*** Material for this task Section Begins ***

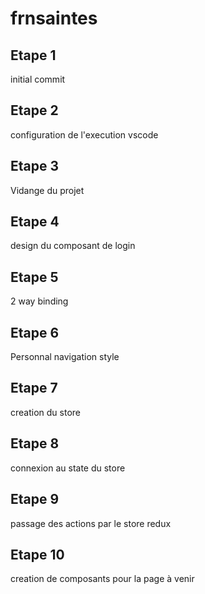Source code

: # frnsaintes

## Etape 1

initial commit

## Etape 2

configuration de l'execution vscode

## Etape 3

Vidange du projet

## Etape 4

design du composant de login

## Etape 5

2 way binding

## Etape 6

Personnal navigation style

## Etape 7

creation du store

## Etape 8

connexion au state du store

## Etape 9

passage des actions par le store redux

## Etape 10 

creation de composants pour la page à venir

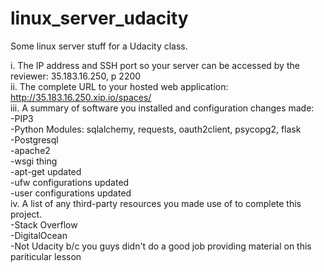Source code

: # linux_server_udacity
Some linux server stuff for a Udacity class. 

i. The IP address and SSH port so your server can be accessed by the reviewer: 35.183.16.250, p 2200  
ii. The complete URL to your hosted web application: http://35.183.16.250.xip.io/spaces/  
iii. A summary of software you installed and configuration changes made:  
   -PIP3  
   -Python Modules: sqlalchemy, requests, oauth2client, psycopg2, flask  
   -Postgresql  
   -apache2  
   -wsgi thing  
   -apt-get updated  
   -ufw configurations updated  
   -user configurations updated  
iv. A list of any third-party resources you made use of to complete this project.  
  -Stack Overflow  
  -DigitalOcean  
  -Not Udacity b/c you guys didn't do a good job providing material on this pariticular lesson  
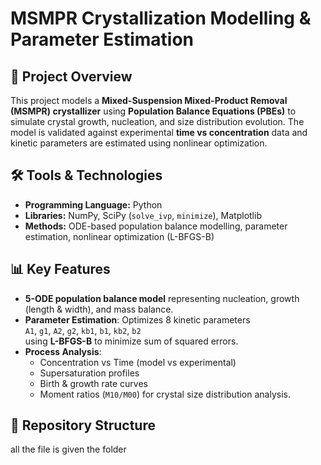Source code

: # MSMPR Crystallization Modelling & Parameter Estimation

## 📌 Project Overview
This project models a **Mixed-Suspension Mixed-Product Removal (MSMPR) crystallizer** using **Population Balance Equations (PBEs)** to simulate crystal growth, nucleation, and size distribution evolution. The model is validated against experimental **time vs concentration** data and kinetic parameters are estimated using nonlinear optimization.

## 🛠 Tools & Technologies
- **Programming Language:** Python
- **Libraries:** NumPy, SciPy (`solve_ivp`, `minimize`), Matplotlib
- **Methods:** ODE-based population balance modelling, parameter estimation, nonlinear optimization (L-BFGS-B)

## 📊 Key Features
- **5-ODE population balance model** representing nucleation, growth (length & width), and mass balance.
- **Parameter Estimation**: Optimizes 8 kinetic parameters  
  `A1`, `g1`, `A2`, `g2`, `kb1`, `b1`, `kb2`, `b2`  
  using **L-BFGS-B** to minimize sum of squared errors.
- **Process Analysis**:  
  - Concentration vs Time (model vs experimental)  
  - Supersaturation profiles  
  - Birth & growth rate curves  
  - Moment ratios (`M10/M00`) for crystal size distribution analysis.

## 📂 Repository Structure
all the file is given the folder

*** Material for this task Section Ends ***

Your goal: All that is needed is an exact copy of the lines from the top of the entries through the line containing "- **Libraries:** NumPy, SciPy", pictures left out.

Exercise solution:
Source code

: # frnsaintes

## Etape 1

initial commit

## Etape 2

configuration de l'execution vscode

## Etape 3

Vidange du projet

## Etape 4

design du composant de login

## Etape 5

2 way binding

## Etape 6

Personnal navigation style

## Etape 7

creation du store

## Etape 8

connexion au state du store

## Etape 9

passage des actions par le store redux

## Etape 10 

creation de composants pour la page à venir

Source code

: # linux_server_udacity
Some linux server stuff for a Udacity class. 

i. The IP address and SSH port so your server can be accessed by the reviewer: 35.183.16.250, p 2200  
ii. The complete URL to your hosted web application: http://35.183.16.250.xip.io/spaces/  
iii. A summary of software you installed and configuration changes made:  
   -PIP3  
   -Python Modules: sqlalchemy, requests, oauth2client, psycopg2, flask  
   -Postgresql  
   -apache2  
   -wsgi thing  
   -apt-get updated  
   -ufw configurations updated  
   -user configurations updated  
iv. A list of any third-party resources you made use of to complete this project.  
  -Stack Overflow  
  -DigitalOcean  
  -Not Udacity b/c you guys didn't do a good job providing material on this pariticular lesson  
Source code

: # MSMPR Crystallization Modelling & Parameter Estimation

## 📌 Project Overview
This project models a **Mixed-Suspension Mixed-Product Removal (MSMPR) crystallizer** using **Population Balance Equations (PBEs)** to simulate crystal growth, nucleation, and size distribution evolution. The model is validated against experimental **time vs concentration** data and kinetic parameters are estimated using nonlinear optimization.

## 🛠 Tools & Technologies
- **Programming Language:** Python
- **Libraries:** NumPy, SciPy (`solve_ivp`, `minimize`), Matplotlib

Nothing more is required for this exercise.